‘Saturday Night Live’ Recap: Melissa McCarthy Returns to Troll Trump

After reports that the president was “rattled” by seeing his press secretary portrayed by a woman last week, it was inevitable that Saturday Night Live would try to top it. Speculation ran rampant this week that Rosie O’Donnell would replace the hooded skeleton currently representing chief strategist Steve Bannon after she posted a picture of herself photoshopped onto his body.

Related: The Best ‘SNL’ Trump Sketch This Week Did Not Feature Trump, Says Ken Tucker

They end up going with their old stand-by, Alec Baldwin — who, conveniently, is also hosting — to play Trump, but they also do “Leslie Wants to Play Trump” in which Leslie Jones puts together a Trump impression.

Casting Jones as Trump is brilliant on a number of levels.
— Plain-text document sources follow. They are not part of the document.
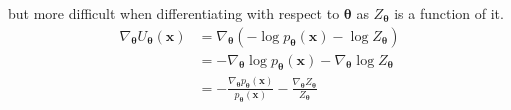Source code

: but more difficult when differentiating with respect to $\bm{\theta}$ as $Z_{\bm{\theta}}$ is a function of it.
\[
\begin{aligned}
	\nabla_{\bm{\theta}} U_{\bm{\theta}} (\bm{x})
	&= \nabla_{\bm{\theta}} ( - \log p_{\bm{\theta}} (\bm{x}) - \log Z_{\bm{\theta}} ) \\
	&=  - \nabla_{\bm{\theta}} \log p_{\bm{\theta}} (\bm{x}) - \nabla_{\bm{\theta}} \log Z_{\bm{\theta}} \\
	&= - \frac{ \nabla_{\bm{\theta}} p_{\bm{\theta}} (\bm{x}) }{ p_{\bm{\theta}} (\bm{x}) } - \frac{ \nabla_{\bm{\theta}} Z_{\bm{\theta}} }{ Z_{\bm{\theta}} }\\
\end{aligned}
\]














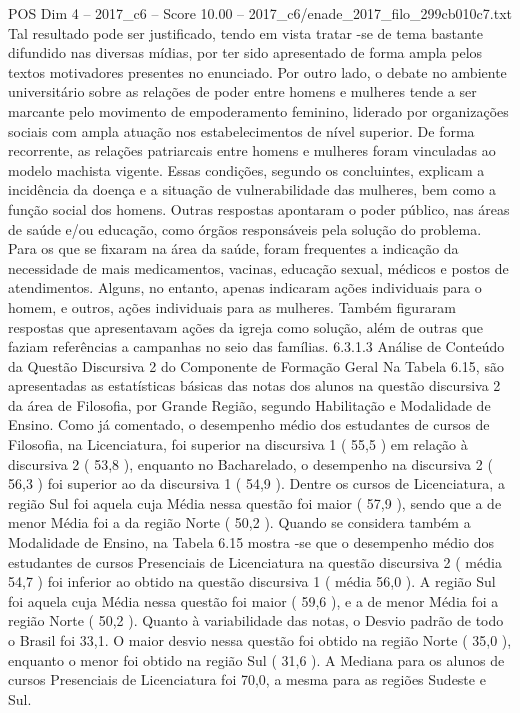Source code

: \begin{textsample}{POS Dim 4 – 2017\_c6 – Score 10.00 – 2017\_c6/enade\_2017\_filo\_299cb010c7.txt}
Tal resultado pode ser justificado, tendo em vista tratar -se de tema bastante difundido nas diversas mídias, por ter sido apresentado de forma ampla pelos textos motivadores presentes no enunciado.
Por outro lado, o debate no ambiente universitário sobre as relações de poder entre homens e mulheres tende a ser marcante pelo movimento de empoderamento feminino, liderado por organizações sociais com ampla atuação nos estabelecimentos de nível superior.
De forma recorrente, as relações patriarcais entre homens e mulheres foram vinculadas ao modelo machista vigente.
Essas condições, segundo os concluintes, explicam a incidência da doença e a situação de vulnerabilidade das mulheres, bem como a função social dos homens.
Outras respostas apontaram o poder público, nas áreas de saúde e/ou educação, como órgãos responsáveis pela solução do problema.
Para os que se fixaram na área da saúde, foram frequentes a indicação da necessidade de mais medicamentos, vacinas, educação sexual, médicos e postos de atendimentos.
Alguns, no entanto, apenas indicaram ações individuais para o homem, e outros, ações individuais para as mulheres.
Também figuraram respostas que apresentavam ações da igreja como solução, além de outras que faziam referências a campanhas no seio das famílias. 6.3.1.3 Análise de Conteúdo da Questão Discursiva 2 do Componente de Formação Geral Na Tabela 6.15, são apresentadas as estatísticas básicas das notas dos alunos na questão discursiva 2 da área de Filosofia, por Grande Região, segundo Habilitação e Modalidade de Ensino.
Como já comentado, o desempenho médio dos estudantes de cursos de Filosofia, na Licenciatura, foi superior na discursiva 1 ( 55,5 ) em relação à discursiva 2 ( 53,8 ), enquanto no Bacharelado, o desempenho na discursiva 2 ( 56,3 ) foi superior ao da discursiva 1 ( 54,9 ).
Dentre os cursos de Licenciatura, a região Sul foi aquela cuja Média nessa questão foi maior ( 57,9 ), sendo que a de menor Média foi a da região Norte ( 50,2 ).
Quando se considera também a Modalidade de Ensino, na Tabela 6.15 mostra -se que o desempenho médio dos estudantes de cursos Presenciais de Licenciatura na questão discursiva 2 ( média 54,7 ) foi inferior ao obtido na questão discursiva 1 ( média 56,0 ).
A região Sul foi aquela cuja Média nessa questão foi maior ( 59,6 ), e a de menor Média foi a região Norte ( 50,2 ).
Quanto à variabilidade das notas, o Desvio padrão de todo o Brasil foi 33,1.
O maior desvio nessa questão foi obtido na região Norte ( 35,0 ), enquanto o menor foi obtido na região Sul ( 31,6 ).
A Mediana para os alunos de cursos Presenciais de Licenciatura foi 70,0, a mesma para as regiões Sudeste e Sul.

\end{textsample}
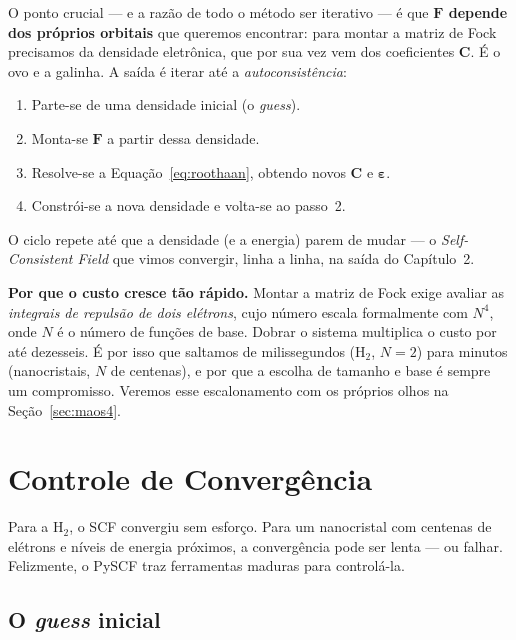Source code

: \documentclass[11pt,a4paper,openany]{book}
\newcommand{\pyscf}{\textsf{PySCF}}
\begin{document}
O ponto crucial --- e a razão de todo o método ser iterativo --- é que
\textbf{$\mathbf{F}$ depende dos próprios orbitais} que queremos encontrar: para
montar a matriz de Fock precisamos da densidade eletrônica, que por sua vez vem
dos coeficientes $\mathbf{C}$. É o ovo e a galinha. A saída é iterar até a
\emph{autoconsistência}:

\begin{enumerate}[leftmargin=*]
  \item Parte-se de uma densidade inicial (o \emph{guess}).
  \item Monta-se $\mathbf{F}$ a partir dessa densidade.
  \item Resolve-se a Equação~\ref{eq:roothaan}, obtendo novos $\mathbf{C}$ e
        $\boldsymbol{\varepsilon}$.
  \item Constrói-se a nova densidade e volta-se ao passo~2.
\end{enumerate}

\noindent
O ciclo repete até que a densidade (e a energia) parem de mudar --- o
\emph{Self-Consistent Field} que vimos convergir, linha a linha, na saída do
Capítulo~2.

\begin{caixanota}
\textbf{Por que o custo cresce tão rápido.} Montar a matriz de Fock exige avaliar
as \emph{integrais de repulsão de dois elétrons}, cujo número escala formalmente
com $N^4$, onde $N$ é o número de funções de base. Dobrar o sistema multiplica o
custo por até dezesseis. É por isso que saltamos de milissegundos (H$_2$, $N=2$)
para minutos (nanocristais, $N$ de centenas), e por que a escolha de tamanho e
base é sempre um compromisso. Veremos esse escalonamento com os próprios olhos na
Seção~\ref{sec:maos4}.
\end{caixanota}

\section{Controle de Convergência}
\label{sec:convergencia}

Para a H$_2$, o SCF convergiu sem esforço. Para um nanocristal com centenas de
elétrons e níveis de energia próximos, a convergência pode ser lenta --- ou
falhar. Felizmente, o \pyscf{} traz ferramentas maduras para controlá-la.

\subsection{O \emph{guess} inicial}
\end{document}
It works as a commentary both on his fragile masculinity and his shakiness on race issues, but it also highlights perhaps Trump’s biggest weakness of all: That he cares about how he’s portrayed on a comedy show. An American president should be impervious to the slings and arrows of pop culture; the freedom to make jokes about the Office of the President is one of the greatest strengths of our democracy. And SNL clearly isn’t going to let up.

Best of the Night: Sean Spicer Press Conference (above)

Melissa McCarthy returns as the press secretary and, once again, juggles killer satire with silly physical comedy. There are tiny jokes, like the slaughter at Fraggle Rock, and big ones like the leaf blower contorting Cecily Strong’s face like an Air Force pilot’s centrifuge. The sketch is capped off by a podium gag so heightened that it makes you wonder how they’ll ever be able to top it.

Worst of the Night: Gym Class

The 12:50 a.m. is often where the weirdest sketches of the night go. They’re usually very high-concept, and they miss as often as they hit. Even when they miss, though, it’s often because they’re too ambitious or too obscure, and there’s some nobility in their failure. On the other hand, sometimes it’s a two-minute fart joke, as in this sketch. You’d think a fart would be guaranteed laughs, and they almost always are — there’s usually one or two people in the cast who can’t help but break onstage. But watch everybody in the back: not a single cracked smile.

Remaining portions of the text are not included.